To install Punkt model, typing *nltk.download()* will open up the bellow GUI, where you can go to models, select punkt and click on download.
![punkt_installer](punkt_install.jpg "Punkt Installer")


# Dataset -1 : Movie Reviews

We will use Movie review dataset for sake of understanding.

### Downloading a corpus

In [20]:
import nltk
nltk.download('movie_reviews')
nltk.download()

[nltk_data] Downloading package movie_reviews to
[nltk_data]     /home/jaley/nltk_data...
[nltk_data]   Package movie_reviews is already up-to-date!
showing info https://raw.githubusercontent.com/nltk/nltk_data/gh-pages/index.xml


True

### Path where NLTK searches

In [18]:
print nltk.data.path

['/home/jaley/nltk_data', '/usr/share/nltk_data', '/usr/local/share/nltk_data', '/usr/lib/nltk_data', '/usr/local/lib/nltk_data']


### Getting the details of corpus

In [25]:
from nltk.corpus import movie_reviews
print 'No of documents in corpus  : ',len(movie_reviews.fileids())
print 'Categories of movie Review : ',movie_reviews.categories()
print '\nExample of filenames(pos)  : ',movie_reviews.fileids('pos')[:2]
print 'Example of filenames(neg)  : ',movie_reviews.fileids('neg')[:2]

#Words from sample files(pos)
print '\n{} Words from filenames(pos)  : '.format(len(movie_reviews.words('pos/cv000_29590.txt'))),
print movie_reviews.words('pos/cv000_29590.txt')

#Words from sample files(neg)
print '\n{} Words from filenames(neg)  : '.format(len(movie_reviews.words('neg/cv000_29416.txt'))),
print movie_reviews.words('neg/cv000_29416.txt')
print '\nExample of raw Text is : ',movie_reviews.raw('pos/cv000_29590.txt').split('.')[0]
print '\nMovie Review sentences : ',movie_reviews.sents('pos/cv000_29590.txt')

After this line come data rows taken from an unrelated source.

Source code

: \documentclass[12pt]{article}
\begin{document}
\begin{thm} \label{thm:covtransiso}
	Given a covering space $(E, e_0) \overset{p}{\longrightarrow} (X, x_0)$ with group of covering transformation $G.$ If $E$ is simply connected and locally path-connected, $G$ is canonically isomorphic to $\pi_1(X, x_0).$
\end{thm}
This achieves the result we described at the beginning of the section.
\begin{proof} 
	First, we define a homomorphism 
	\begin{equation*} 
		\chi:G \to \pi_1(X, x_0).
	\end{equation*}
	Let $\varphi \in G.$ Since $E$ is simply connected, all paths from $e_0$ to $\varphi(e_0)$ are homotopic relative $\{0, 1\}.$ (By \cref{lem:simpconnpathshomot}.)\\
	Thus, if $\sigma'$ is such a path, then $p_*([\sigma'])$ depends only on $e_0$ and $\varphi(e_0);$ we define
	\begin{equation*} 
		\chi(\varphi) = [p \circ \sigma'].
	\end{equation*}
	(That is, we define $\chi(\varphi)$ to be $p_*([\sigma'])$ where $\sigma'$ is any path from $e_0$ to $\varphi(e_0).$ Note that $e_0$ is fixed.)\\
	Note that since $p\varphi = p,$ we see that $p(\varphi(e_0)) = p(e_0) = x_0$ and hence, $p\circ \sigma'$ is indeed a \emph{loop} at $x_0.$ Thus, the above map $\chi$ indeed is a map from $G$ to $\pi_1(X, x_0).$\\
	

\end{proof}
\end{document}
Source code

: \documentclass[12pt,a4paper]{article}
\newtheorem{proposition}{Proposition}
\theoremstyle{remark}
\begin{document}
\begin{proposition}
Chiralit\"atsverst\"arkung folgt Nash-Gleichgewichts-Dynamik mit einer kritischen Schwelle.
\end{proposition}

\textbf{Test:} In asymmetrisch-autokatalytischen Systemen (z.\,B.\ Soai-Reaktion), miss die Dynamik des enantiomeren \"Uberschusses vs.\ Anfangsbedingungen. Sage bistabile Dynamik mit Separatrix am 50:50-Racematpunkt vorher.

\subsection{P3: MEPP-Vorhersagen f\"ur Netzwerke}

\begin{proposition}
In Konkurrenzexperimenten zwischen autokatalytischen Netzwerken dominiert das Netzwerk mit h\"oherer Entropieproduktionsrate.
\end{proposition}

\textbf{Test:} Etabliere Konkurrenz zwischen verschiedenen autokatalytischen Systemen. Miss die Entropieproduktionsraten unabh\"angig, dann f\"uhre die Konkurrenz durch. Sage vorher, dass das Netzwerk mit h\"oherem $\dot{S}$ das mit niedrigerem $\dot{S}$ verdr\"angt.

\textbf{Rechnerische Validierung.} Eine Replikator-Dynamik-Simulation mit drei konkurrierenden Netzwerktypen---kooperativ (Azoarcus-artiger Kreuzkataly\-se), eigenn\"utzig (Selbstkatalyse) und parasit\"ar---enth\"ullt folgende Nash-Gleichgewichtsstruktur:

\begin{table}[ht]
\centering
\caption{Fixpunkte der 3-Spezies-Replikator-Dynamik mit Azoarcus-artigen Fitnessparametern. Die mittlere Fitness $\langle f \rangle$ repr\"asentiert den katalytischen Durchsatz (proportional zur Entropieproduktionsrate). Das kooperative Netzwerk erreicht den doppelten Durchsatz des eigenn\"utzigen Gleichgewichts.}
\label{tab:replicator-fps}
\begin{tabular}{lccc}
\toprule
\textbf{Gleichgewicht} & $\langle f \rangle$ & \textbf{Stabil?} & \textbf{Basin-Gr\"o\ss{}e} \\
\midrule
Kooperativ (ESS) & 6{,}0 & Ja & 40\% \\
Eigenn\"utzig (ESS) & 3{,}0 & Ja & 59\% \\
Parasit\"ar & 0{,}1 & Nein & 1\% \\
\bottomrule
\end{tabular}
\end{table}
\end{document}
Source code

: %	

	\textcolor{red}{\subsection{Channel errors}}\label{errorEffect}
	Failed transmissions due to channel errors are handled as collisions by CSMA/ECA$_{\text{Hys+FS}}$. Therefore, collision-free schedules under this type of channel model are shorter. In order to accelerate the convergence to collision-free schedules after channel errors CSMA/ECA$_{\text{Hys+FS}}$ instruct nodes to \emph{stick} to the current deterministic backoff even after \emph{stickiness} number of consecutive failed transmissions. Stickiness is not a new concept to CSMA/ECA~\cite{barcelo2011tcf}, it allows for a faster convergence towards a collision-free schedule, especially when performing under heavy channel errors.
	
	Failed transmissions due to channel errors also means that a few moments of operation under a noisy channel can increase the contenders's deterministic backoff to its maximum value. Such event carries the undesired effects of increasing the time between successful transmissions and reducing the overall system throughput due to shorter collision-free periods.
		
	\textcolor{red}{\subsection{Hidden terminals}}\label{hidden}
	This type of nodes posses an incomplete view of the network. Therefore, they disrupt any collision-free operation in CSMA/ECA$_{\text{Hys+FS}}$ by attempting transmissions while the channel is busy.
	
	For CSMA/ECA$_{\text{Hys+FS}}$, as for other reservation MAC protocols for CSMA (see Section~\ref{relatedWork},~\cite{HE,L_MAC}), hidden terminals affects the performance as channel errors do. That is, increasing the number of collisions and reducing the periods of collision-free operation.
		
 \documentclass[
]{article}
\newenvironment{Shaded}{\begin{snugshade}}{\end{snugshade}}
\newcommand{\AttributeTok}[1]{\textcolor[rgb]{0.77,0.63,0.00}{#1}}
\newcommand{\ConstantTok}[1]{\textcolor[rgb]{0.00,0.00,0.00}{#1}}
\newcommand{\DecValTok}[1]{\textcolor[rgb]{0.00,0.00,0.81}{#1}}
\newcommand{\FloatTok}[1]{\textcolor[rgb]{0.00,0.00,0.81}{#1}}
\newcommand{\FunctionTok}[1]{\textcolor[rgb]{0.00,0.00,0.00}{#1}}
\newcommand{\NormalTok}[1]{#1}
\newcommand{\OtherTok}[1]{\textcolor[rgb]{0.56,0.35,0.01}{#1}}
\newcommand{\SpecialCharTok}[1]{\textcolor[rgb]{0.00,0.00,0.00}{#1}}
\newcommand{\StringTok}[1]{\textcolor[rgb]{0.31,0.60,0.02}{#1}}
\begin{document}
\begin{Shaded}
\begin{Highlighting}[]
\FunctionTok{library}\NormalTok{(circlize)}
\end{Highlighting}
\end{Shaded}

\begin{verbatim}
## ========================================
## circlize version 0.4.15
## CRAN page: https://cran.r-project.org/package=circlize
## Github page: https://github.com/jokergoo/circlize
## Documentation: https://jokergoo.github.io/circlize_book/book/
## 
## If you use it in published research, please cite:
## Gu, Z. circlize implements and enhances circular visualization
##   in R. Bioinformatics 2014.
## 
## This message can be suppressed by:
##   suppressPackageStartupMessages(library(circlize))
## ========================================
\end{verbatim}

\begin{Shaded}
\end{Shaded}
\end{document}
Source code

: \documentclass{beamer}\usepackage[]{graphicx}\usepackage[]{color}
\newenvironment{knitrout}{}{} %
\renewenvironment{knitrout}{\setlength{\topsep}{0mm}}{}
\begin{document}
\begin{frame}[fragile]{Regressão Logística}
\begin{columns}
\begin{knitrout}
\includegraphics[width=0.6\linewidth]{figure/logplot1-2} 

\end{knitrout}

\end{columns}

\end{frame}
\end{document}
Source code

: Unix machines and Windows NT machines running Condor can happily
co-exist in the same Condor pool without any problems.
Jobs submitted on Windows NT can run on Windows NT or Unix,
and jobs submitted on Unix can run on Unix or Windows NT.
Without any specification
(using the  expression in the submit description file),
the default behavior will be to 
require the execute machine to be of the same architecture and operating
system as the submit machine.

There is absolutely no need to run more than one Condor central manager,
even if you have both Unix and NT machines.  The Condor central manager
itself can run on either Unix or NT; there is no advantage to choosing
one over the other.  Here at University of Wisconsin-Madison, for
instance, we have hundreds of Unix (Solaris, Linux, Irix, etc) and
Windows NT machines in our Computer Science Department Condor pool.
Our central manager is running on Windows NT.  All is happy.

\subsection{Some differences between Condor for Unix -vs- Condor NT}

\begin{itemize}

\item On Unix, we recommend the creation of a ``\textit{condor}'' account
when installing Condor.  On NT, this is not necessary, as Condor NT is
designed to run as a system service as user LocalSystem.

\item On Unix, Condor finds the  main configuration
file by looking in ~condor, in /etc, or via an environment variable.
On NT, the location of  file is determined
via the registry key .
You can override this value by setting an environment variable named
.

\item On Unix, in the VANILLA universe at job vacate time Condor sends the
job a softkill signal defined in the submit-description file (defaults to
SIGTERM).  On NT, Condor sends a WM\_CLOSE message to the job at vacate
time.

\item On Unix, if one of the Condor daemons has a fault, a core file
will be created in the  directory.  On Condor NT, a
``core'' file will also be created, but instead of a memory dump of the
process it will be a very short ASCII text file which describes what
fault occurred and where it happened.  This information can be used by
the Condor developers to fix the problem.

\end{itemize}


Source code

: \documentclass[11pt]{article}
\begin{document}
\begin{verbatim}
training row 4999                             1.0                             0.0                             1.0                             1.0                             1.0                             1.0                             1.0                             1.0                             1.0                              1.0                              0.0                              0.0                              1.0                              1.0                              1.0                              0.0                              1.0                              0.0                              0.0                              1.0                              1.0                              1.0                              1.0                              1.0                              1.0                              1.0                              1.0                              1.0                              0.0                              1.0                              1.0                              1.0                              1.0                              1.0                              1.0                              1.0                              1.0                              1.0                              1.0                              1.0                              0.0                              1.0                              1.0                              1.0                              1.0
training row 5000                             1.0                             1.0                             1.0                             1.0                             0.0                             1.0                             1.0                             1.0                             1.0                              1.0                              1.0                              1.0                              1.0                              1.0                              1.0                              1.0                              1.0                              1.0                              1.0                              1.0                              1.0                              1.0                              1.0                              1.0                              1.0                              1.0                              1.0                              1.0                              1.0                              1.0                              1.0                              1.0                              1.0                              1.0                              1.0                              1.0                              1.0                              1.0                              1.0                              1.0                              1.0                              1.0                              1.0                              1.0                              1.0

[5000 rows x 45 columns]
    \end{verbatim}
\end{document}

No of documents in corpus  :  2000
Categories of movie Review :  [u'neg', u'pos']

Example of filenames(pos)  :  [u'pos/cv000_29590.txt', u'pos/cv001_18431.txt']
Example of filenames(neg)  :  [u'neg/cv000_29416.txt', u'neg/cv001_19502.txt']

862 Words from filenames(pos)  :  [u'films', u'adapted', u'from', u'comic', u'books', ...]

879 Words from filenames(neg)  :  [u'plot', u':', u'two', u'teen', u'couples', u'go', ...]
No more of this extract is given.